Start of MATERIALS PROVIDED
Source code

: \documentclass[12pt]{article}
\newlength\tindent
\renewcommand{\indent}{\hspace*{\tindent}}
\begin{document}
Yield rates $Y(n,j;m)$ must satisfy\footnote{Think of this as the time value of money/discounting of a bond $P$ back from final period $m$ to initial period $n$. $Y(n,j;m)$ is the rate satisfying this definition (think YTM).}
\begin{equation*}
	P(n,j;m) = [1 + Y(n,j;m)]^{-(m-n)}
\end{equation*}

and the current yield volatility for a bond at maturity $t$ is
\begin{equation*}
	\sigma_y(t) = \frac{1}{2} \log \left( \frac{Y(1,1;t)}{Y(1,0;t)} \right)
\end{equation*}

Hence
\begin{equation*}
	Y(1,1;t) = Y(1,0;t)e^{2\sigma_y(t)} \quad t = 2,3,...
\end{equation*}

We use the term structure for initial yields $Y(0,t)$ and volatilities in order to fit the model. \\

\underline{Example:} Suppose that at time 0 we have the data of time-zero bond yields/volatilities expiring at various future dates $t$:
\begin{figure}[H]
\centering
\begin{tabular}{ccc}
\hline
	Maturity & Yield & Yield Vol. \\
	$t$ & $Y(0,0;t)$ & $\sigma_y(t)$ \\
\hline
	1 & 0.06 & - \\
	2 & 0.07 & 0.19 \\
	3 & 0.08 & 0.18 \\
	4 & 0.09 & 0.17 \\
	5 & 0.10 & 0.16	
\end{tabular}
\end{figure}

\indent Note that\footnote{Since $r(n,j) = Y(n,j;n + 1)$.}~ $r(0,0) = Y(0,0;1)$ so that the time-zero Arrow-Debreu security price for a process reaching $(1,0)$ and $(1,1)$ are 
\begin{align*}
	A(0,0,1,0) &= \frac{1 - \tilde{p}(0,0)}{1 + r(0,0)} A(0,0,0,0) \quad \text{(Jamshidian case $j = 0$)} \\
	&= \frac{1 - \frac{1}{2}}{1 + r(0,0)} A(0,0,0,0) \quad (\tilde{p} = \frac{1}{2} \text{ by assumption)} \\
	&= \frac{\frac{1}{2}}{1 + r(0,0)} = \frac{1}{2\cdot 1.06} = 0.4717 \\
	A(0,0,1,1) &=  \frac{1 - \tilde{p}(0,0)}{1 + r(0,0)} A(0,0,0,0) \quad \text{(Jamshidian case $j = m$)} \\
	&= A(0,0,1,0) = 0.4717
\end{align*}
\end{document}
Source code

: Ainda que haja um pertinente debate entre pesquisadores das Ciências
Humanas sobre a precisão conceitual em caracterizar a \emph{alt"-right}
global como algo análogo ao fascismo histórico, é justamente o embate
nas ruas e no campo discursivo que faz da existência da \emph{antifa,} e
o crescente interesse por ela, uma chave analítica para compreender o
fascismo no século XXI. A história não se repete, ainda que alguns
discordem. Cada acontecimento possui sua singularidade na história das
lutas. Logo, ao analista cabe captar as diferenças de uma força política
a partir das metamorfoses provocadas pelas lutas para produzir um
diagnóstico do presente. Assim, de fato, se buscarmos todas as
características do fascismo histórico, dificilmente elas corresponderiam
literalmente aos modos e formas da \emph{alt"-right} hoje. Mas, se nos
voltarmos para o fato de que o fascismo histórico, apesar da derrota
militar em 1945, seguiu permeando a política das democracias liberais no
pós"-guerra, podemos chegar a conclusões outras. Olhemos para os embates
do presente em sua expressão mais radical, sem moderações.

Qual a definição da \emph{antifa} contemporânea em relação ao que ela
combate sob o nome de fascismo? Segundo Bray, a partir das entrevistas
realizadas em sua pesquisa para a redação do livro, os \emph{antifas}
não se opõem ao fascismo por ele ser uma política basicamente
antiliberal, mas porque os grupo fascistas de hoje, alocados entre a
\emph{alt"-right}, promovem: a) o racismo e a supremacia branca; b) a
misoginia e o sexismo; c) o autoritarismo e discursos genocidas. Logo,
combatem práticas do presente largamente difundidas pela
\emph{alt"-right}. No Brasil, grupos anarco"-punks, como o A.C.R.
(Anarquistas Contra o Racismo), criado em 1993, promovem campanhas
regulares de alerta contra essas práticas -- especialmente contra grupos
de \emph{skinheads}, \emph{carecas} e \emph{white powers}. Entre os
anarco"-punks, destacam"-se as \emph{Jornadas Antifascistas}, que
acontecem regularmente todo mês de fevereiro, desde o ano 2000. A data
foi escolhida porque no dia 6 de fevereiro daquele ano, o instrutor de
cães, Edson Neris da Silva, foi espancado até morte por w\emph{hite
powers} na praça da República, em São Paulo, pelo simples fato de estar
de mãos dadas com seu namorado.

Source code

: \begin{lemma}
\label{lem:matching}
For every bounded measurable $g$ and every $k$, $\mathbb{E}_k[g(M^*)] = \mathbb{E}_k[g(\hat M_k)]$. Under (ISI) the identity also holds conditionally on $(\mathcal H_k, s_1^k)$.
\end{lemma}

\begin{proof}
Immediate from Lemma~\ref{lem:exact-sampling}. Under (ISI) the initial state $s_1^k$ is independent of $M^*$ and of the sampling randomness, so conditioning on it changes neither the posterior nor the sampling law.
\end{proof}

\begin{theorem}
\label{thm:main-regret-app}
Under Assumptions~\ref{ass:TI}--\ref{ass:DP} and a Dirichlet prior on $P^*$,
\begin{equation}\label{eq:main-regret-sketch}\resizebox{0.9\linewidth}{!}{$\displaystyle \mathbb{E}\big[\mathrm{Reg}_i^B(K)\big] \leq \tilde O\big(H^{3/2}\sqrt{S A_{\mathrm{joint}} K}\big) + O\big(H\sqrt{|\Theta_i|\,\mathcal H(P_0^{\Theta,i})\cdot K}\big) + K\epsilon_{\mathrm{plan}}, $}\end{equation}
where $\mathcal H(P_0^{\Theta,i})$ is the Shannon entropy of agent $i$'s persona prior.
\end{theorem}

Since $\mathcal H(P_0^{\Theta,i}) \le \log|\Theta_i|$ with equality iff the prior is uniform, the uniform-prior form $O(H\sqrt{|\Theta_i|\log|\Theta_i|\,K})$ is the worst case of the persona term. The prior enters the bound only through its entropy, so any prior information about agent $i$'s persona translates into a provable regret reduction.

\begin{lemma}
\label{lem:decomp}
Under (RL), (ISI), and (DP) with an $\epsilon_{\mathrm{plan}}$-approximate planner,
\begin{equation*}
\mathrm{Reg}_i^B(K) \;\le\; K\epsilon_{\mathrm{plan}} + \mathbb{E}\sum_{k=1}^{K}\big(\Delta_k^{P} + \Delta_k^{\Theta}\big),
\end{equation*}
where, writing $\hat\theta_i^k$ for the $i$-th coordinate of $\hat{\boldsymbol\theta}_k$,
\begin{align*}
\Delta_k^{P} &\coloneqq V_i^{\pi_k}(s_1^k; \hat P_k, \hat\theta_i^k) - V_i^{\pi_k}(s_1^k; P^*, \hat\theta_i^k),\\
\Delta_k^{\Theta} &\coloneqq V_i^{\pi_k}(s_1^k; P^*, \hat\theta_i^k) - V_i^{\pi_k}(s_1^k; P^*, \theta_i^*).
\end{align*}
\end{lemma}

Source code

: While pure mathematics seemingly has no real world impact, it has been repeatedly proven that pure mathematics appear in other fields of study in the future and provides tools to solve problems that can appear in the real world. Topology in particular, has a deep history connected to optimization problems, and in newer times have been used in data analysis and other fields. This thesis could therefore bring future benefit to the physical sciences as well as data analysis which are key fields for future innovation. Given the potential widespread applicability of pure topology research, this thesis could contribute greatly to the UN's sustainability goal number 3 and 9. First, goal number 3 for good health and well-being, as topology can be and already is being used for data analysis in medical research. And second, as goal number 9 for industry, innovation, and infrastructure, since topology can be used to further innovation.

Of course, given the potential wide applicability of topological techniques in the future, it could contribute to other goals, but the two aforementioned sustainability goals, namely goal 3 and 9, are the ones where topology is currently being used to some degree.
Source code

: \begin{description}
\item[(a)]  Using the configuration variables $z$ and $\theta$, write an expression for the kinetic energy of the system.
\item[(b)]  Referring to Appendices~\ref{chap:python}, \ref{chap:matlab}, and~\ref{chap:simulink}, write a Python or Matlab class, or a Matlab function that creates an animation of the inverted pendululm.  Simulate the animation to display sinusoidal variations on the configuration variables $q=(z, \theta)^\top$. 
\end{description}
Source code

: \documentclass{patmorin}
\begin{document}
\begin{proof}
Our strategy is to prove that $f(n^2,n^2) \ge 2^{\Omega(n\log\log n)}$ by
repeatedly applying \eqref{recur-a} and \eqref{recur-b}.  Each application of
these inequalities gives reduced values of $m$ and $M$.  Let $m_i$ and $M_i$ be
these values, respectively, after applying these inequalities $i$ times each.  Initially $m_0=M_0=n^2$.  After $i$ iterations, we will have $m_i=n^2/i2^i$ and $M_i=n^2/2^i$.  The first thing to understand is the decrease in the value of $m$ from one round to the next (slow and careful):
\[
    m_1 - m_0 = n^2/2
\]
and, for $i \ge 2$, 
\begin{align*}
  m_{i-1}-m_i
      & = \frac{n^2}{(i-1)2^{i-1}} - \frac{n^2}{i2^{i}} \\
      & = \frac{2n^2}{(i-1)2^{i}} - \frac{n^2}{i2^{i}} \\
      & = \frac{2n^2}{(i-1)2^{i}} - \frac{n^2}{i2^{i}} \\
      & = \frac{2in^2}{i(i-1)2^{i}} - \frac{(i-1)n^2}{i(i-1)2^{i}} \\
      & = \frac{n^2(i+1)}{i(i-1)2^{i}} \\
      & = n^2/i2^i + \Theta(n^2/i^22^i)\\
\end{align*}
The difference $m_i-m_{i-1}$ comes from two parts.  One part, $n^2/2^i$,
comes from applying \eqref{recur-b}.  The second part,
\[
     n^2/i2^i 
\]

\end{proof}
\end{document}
End of MATERIALS PROVIDED
§ TASK BRIEF: Where a line above contains the word "contribute", copy that line.

§ RESPONSE TO THE EXERCISE:
: While pure mathematics seemingly has no real world impact, it has been repeatedly proven that pure mathematics appear in other fields of study in the future and provides tools to solve problems that can appear in the real world. Topology in particular, has a deep history connected to optimization problems, and in newer times have been used in data analysis and other fields. This thesis could therefore bring future benefit to the physical sciences as well as data analysis which are key fields for future innovation. Given the potential widespread applicability of pure topology research, this thesis could contribute greatly to the UN's sustainability goal number 3 and 9. First, goal number 3 for good health and well-being, as topology can be and already is being used for data analysis in medical research. And second, as goal number 9 for industry, innovation, and infrastructure, since topology can be used to further innovation.
Of course, given the potential wide applicability of topological techniques in the future, it could contribute to other goals, but the two aforementioned sustainability goals, namely goal 3 and 9, are the ones where topology is currently being used to some degree.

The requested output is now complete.